Blockbuster will try to cut costs for at least the early part of this year, in part by buying fewer DVDs from the studios, as the largest U.S. movie-rental chain looks to reduce its debt by about $100 million to comply with a new refinancing agreement that extends a line of credit more than a year past its August due date.
The company, which today reported a fiscal fourth-quarter loss on a $435 million impairment charge, also said it would expand both its program of weekly and monthly in-store rental rates and the number of devices that will be able to play its digitally-delivered titles while lobbying for better revenue-sharing participation from movie studios and videogames publishers.
Blockbuster has cut inventory of retail items such as videogames consoles while tapering off growth in its in-store stock of movie and videogames titles as it’s tried to cope with a recent drop in same-store rental sales largely from a weaker slate of movie titles than a year ago, Blockbuster CEO Jim Keyes said on a conference call with analysts today.
U.S. same-store sales increased 4.4% for the fourth quarter and 6.4% for full-year 2008 year as Blockbuster expanded its retail offerings to include electronics components, while the average title rental rate increased about 6% last year to $3.73, Keyes said. A weak slate of DVD releases has caused same-store rental revenue to decline in recent months, he noted.

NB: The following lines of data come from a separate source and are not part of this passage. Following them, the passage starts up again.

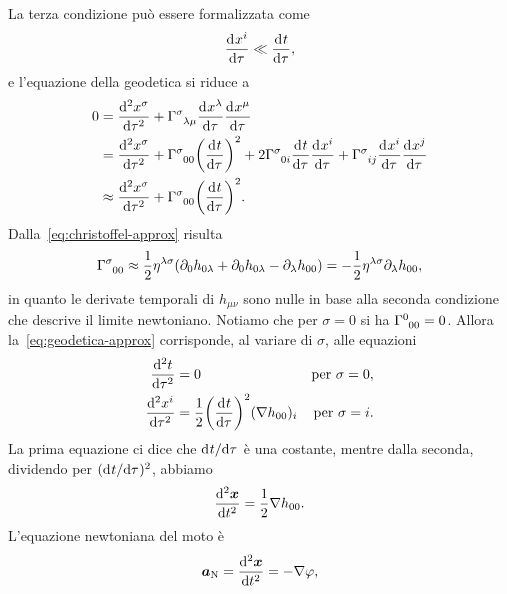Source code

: La terza condizione può essere formalizzata come
\begin{equation}
  \toder{x^{i}}{\tau} \ll \toder{t}{\tau},
\end{equation}
e l'equazione della geodetica si riduce a
\begin{equation}
  \label{eq:geodetica-approx}
  \begin{split}
    0 &= \toder[2]{x^{\sigma}}{\tau} + \tensor{\Gamma}{^{\sigma}_{\lambda\mu}}
    \toder{x^{\lambda}}{\tau} \toder{x^{\mu}}{\tau} \\
    &= \toder[2]{x^{\sigma}}{\tau} + \tensor{\Gamma}{^{\sigma}_{00}} \bigg(
    \toder{t}{\tau} \bigg)^{2} + 2\tensor{\Gamma}{^{\sigma}_{0i}}\toder{t}{\tau}
    \toder{x^{i}}{\tau} + \tensor{\Gamma}{^{\sigma}_{ij}} \toder{x^{i}}{\tau}
    \toder{x^{j}}{\tau} \\
    &\approx \toder[2]{x^{\sigma}}{\tau} + \tensor{\Gamma}{^{\sigma}_{00}}\bigg(
    \toder{t}{\tau} \bigg)^{2}.
  \end{split}
\end{equation}
Dalla~\eqref{eq:christoffel-approx} risulta
\begin{equation}
  \tensor{\Gamma}{^{\sigma}_{00}} \approx
  \frac{1}{2}\eta^{\lambda\sigma}(\partial_{0}h_{0\lambda}
  + \partial_{0}h_{0\lambda} - \partial_{\lambda}h_{00}) =
  -\frac{1}{2}\eta^{\lambda\sigma} \partial_{\lambda}h_{00},
\end{equation}
in quanto le derivate temporali di $h_{\mu\nu}$ sono nulle in base alla seconda
condizione che descrive il limite newtoniano.  Notiamo che per $\sigma=0$ si ha
$\tensor{\Gamma}{^{0}_{00}}=0$.  Allora la~\eqref{eq:geodetica-approx}
corrisponde, al variare di $\sigma$, alle equazioni
\begin{subequations}
  \begin{align}
    \toder[2]{t}{\tau} &= 0 &\text{per $\sigma = 0$}, \\
    \toder[2]{x^{i}}{\tau} &= \frac{1}{2} \bigg( \toder{t}{\tau} \bigg)^{2}
    (\nabla h_{00})_{i} &\text{per $\sigma = i$}.
  \end{align}
\end{subequations}
La prima equazione ci dice che $\ltoder{t}{\tau}$ è una costante, mentre dalla
seconda, dividendo per $(\ltoder{t}{\tau})^{2}$, abbiamo
\begin{equation}
  \toder[2]{\bm{x}}{t} = \frac{1}{2}\nabla h_{00}.
\end{equation}
L'equazione newtoniana del moto è
\begin{equation}
  \bm{a}_{\textup{N}} = \toder[2]{\bm{x}}{t} = -\nabla\phi,
\end{equation}
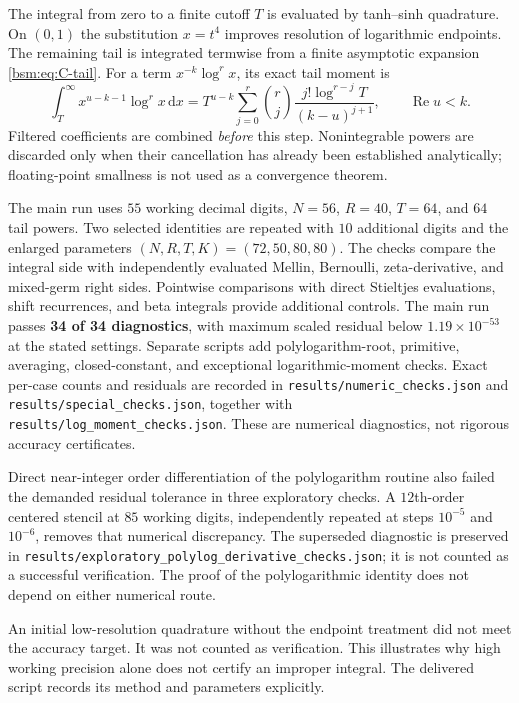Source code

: \documentclass[11pt,letterpaper]{article}
\numberwithin{equation}{section}
\theoremstyle{definition}\newtheorem{definition}[theorem]{Definition}
\theoremstyle{remark}\newtheorem{remark}[theorem]{Remark}
\DeclareMathOperator{\Ree}{Re}
\newcommand{\dd}{\,\mathrm{d}}
\begin{document}
The integral from zero to a finite cutoff $T$ is evaluated by
tanh--sinh quadrature. On $(0,1)$ the substitution $x=t^4$ improves
resolution of logarithmic endpoints. The remaining tail is integrated
termwise from a finite asymptotic expansion \eqref{bsm:eq:C-tail}. For a
term $x^{-k}\log^r x$, its exact tail moment is
\begin{equation}\label{bsm:eq:log-tail}
 \int_T^\infty x^{u-k-1}\log^r x\dd x
 =T^{u-k}\sum_{j=0}^{r}\binom rj
               \frac{j!\log^{r-j}T}{(k-u)^{j+1}},\qquad\Ree u<k.
\end{equation}
Filtered coefficients are combined \emph{before} this step.
Nonintegrable powers are discarded only when their cancellation has
already been established analytically; floating-point smallness is
not used as a convergence theorem.

The main run uses $55$ working decimal digits, $N=56$, $R=40$,
$T=64$, and $64$ tail powers. Two selected identities are repeated
with $10$ additional digits and the enlarged parameters
$(N,R,T,K)=(72,50,80,80)$. The checks compare the integral side with
independently evaluated Mellin, Bernoulli, zeta-derivative, and mixed-germ
right sides. Pointwise comparisons with direct Stieltjes evaluations,
shift recurrences, and beta integrals provide additional controls.
The main run passes \textbf{34 of 34 diagnostics}, with maximum
scaled residual below $1.19\times10^{-53}$ at the stated settings.
Separate scripts add polylogarithm-root, primitive, averaging,
closed-constant, and exceptional logarithmic-moment checks. Exact per-case counts and residuals are
recorded in \texttt{results/numeric\_checks.json} and
\texttt{results/special\_checks.json}, together with
\texttt{results/log\_moment\_checks.json}. These are numerical diagnostics,
not rigorous accuracy certificates.

Direct near-integer order differentiation of the polylogarithm routine
also failed the demanded residual tolerance in three exploratory
checks. A $12$th-order centered stencil at $85$ working digits,
independently repeated at steps $10^{-5}$ and $10^{-6}$, removes that
numerical discrepancy. The superseded diagnostic is preserved in
\texttt{results/exploratory\_polylog\_derivative\_checks.json}; it is
not counted as a successful verification. The proof of the
polylogarithmic identity does not depend on either numerical route.

An initial low-resolution quadrature without the endpoint treatment
did not meet the accuracy target. It was not counted as verification.
This illustrates why high working precision alone does not certify
an improper integral. The delivered script records its method and
parameters explicitly.
\end{document}
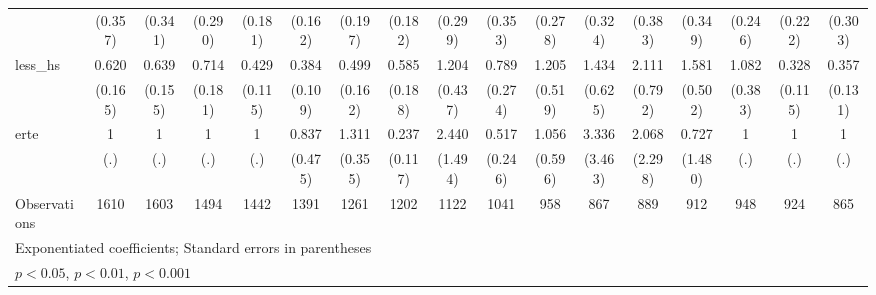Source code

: {\begin{tabular}{l*{16}{c}}
                    &     (0.357)         &     (0.341)         &     (0.290)         &     (0.181)         &     (0.162)         &     (0.197)         &     (0.182)         &     (0.299)         &     (0.353)         &     (0.278)         &     (0.324)         &     (0.383)         &     (0.349)         &     (0.246)         &     (0.222)         &     (0.303)         \\
[1em]
less\_hs             &       0.620         &       0.639         &       0.714         &       0.429\sym{**} &       0.384\sym{***}&       0.499\sym{*}  &       0.585         &       1.204         &       0.789         &       1.205         &       1.434         &       2.111\sym{*}  &       1.581         &       1.082         &       0.328\sym{**} &       0.357\sym{**} \\
                    &     (0.165)         &     (0.155)         &     (0.181)         &     (0.115)         &     (0.109)         &     (0.162)         &     (0.188)         &     (0.437)         &     (0.274)         &     (0.519)         &     (0.625)         &     (0.792)         &     (0.502)         &     (0.383)         &     (0.115)         &     (0.131)         \\
[1em]
erte                &           1         &           1         &           1         &           1         &       0.837         &       1.311         &       0.237\sym{**} &       2.440         &       0.517         &       1.056         &       3.336         &       2.068         &       0.727         &           1         &           1         &           1         \\
                    &         (.)         &         (.)         &         (.)         &         (.)         &     (0.475)         &     (0.355)         &     (0.117)         &     (1.494)         &     (0.246)         &     (0.596)         &     (3.463)         &     (2.298)         &     (1.480)         &         (.)         &         (.)         &         (.)         \\
\hline
Observations        &        1610         &        1603         &        1494         &        1442         &        1391         &        1261         &        1202         &        1122         &        1041         &         958         &         867         &         889         &         912         &         948         &         924         &         865         \\
\hline\hline
\multicolumn{17}{l}{\footnotesize Exponentiated coefficients; Standard errors in parentheses}\\
\multicolumn{17}{l}{\footnotesize \sym{*} \(p<0.05\), \sym{**} \(p<0.01\), \sym{***} \(p<0.001\)}\\
\end{tabular}
}
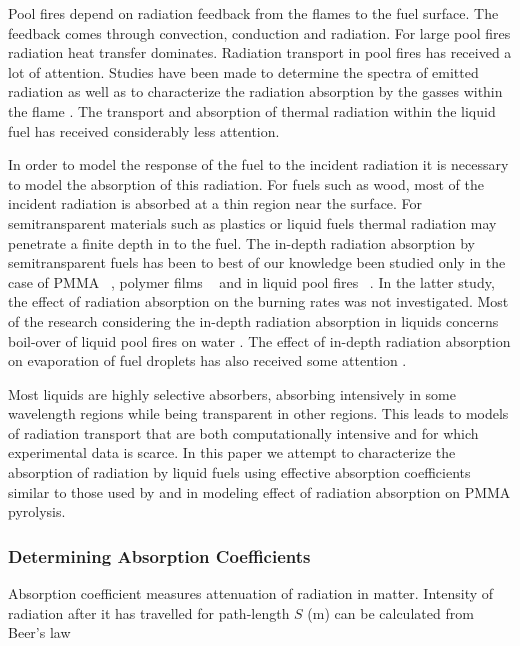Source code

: Pool fires depend on radiation feedback from the flames to the fuel surface. The feedback comes through convection, conduction and radiation. For large pool fires radiation heat transfer dominates. Radiation transport in pool fires has received a lot of attention. Studies have been made to determine the spectra of emitted radiation \cite{Suo-Anttila:PCT2009} as well as to characterize the radiation absorption by the gasses within the flame \cite{Wakatsuki:CST2008}. The transport and absorption of thermal radiation within the liquid fuel has received considerably less attention.

In order to model the response of the fuel to the incident radiation it is necessary to model the absorption of this radiation. For fuels such as wood, most of the incident radiation is absorbed at a thin region near the surface. For semitransparent materials such as plastics or liquid fuels thermal radiation may penetrate a finite depth in to the fuel.  The in-depth radiation absorption by semitransparent fuels has been to best of our knowledge been studied only in the case of PMMA ~\cite{Stoliarov:CF2009}, polymer films ~\cite{Tsilingiris:ECM2003} and in liquid pool fires ~\cite{Suo-Anttila:PCT2009}.  In the latter study, the effect of radiation absorption on the burning rates was not investigated.  Most of the research considering the in-depth radiation absorption in liquids concerns boil-over of liquid pool fires on water \cite{Broeckmann:JLPPI1995}. The effect of in-depth radiation absorption on evaporation of fuel droplets has also received some attention \cite{Sazhin:IJHMT2004b}.

Most liquids are highly selective absorbers, absorbing intensively in some wavelength regions while being transparent in other regions.  This leads to models of radiation transport that are both computationally intensive and for which experimental data is scarce. In this paper we attempt to characterize the absorption of radiation by liquid fuels using effective absorption coefficients similar to those used by \cite{Madhav:IJMP1995} and \cite{Manohar:JHT1995} in modeling effect of radiation absorption on PMMA pyrolysis.

\subsubsection{Determining Absorption Coefficients}

Absorption coefficient measures attenuation of radiation in matter.  Intensity of radiation after it has travelled for path-length $S$ (m) can be calculated from Beer's law

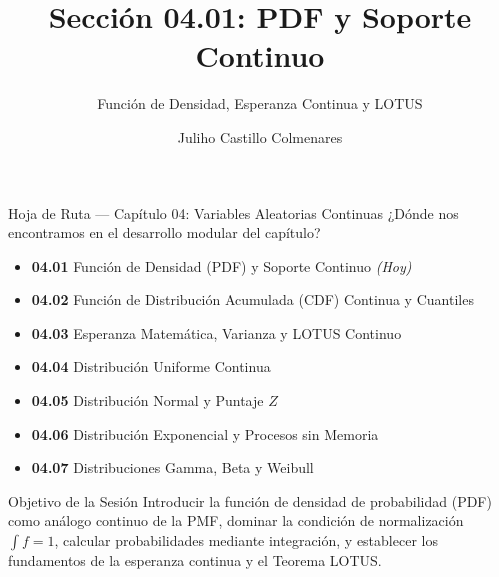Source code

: \documentclass[10pt, aspectratio=169]{beamer}
\title[PDF y Soporte Continuo]{Sección 04.01: PDF y Soporte Continuo}
\subtitle{Función de Densidad, Esperanza Continua y LOTUS}
\author[J. Castillo Colmenares]{Juliho Castillo Colmenares}
\institute{Tecnológico de Monterrey}
\date{\vspace{-1.2cm}}
\begin{document}
\begin{frame}[plain]
  \vspace{-0.8cm}
  \titlepage
\end{frame}

\begin{frame}{Hoja de Ruta --- Capítulo 04: Variables Aleatorias Continuas}
  \footnotesize
  ¿Dónde nos encontramos en el desarrollo modular del capítulo? \pause
  \begin{itemize}\itemsep=0.08em
    \item \textbf{04.01} Función de Densidad (PDF) y Soporte Continuo \emph{(Hoy)} \pause
    \item \textbf{04.02} Función de Distribución Acumulada (CDF) Continua y Cuantiles \pause
    \item \textbf{04.03} Esperanza Matemática, Varianza y LOTUS Continuo \pause
    \item \textbf{04.04} Distribución Uniforme Continua \pause
    \item \textbf{04.05} Distribución Normal y Puntaje $Z$ \pause
    \item \textbf{04.06} Distribución Exponencial y Procesos sin Memoria \pause
    \item \textbf{04.07} Distribuciones Gamma, Beta y Weibull
  \end{itemize}
  \vspace{-0.05cm}
  \begin{block}{Objetivo de la Sesión}
    Introducir la función de densidad de probabilidad (PDF) como análogo continuo de la PMF, dominar la condición de normalización $\int f = 1$, calcular probabilidades mediante integración, y establecer los fundamentos de la esperanza continua y el Teorema LOTUS.
  \end{block}
\end{frame}
\end{document}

Keyes, who estimated that more than 80% of Blockbuster’s business involved some sort of revenue-sharing agreement, also lobbied for movie studios and games publishers to continue to boost their participation in order to increase sales by ensuring better in-store selection.
“The one thing you can count on is cost reduction. What you can’t count on is top-line growth,” said Keyes, who added that this year’s comparable-store sales will be “somewhat lower.”
The company is also looking to boost its cash position by cutting annual general and administrative costs by about $200 million, renegotiating for cheaper store rents and selling some of its overseas assets, Chief Financial Officer Tom Casey said today.
By making the necessary cost cuts to reduce debt, Blockbuster will be able to comply with a refinancing agreement expected to be finalized within the next few days with JPMorgan Chase and other lenders that extends the due date of about $250 million in debt to September 2010 from this August.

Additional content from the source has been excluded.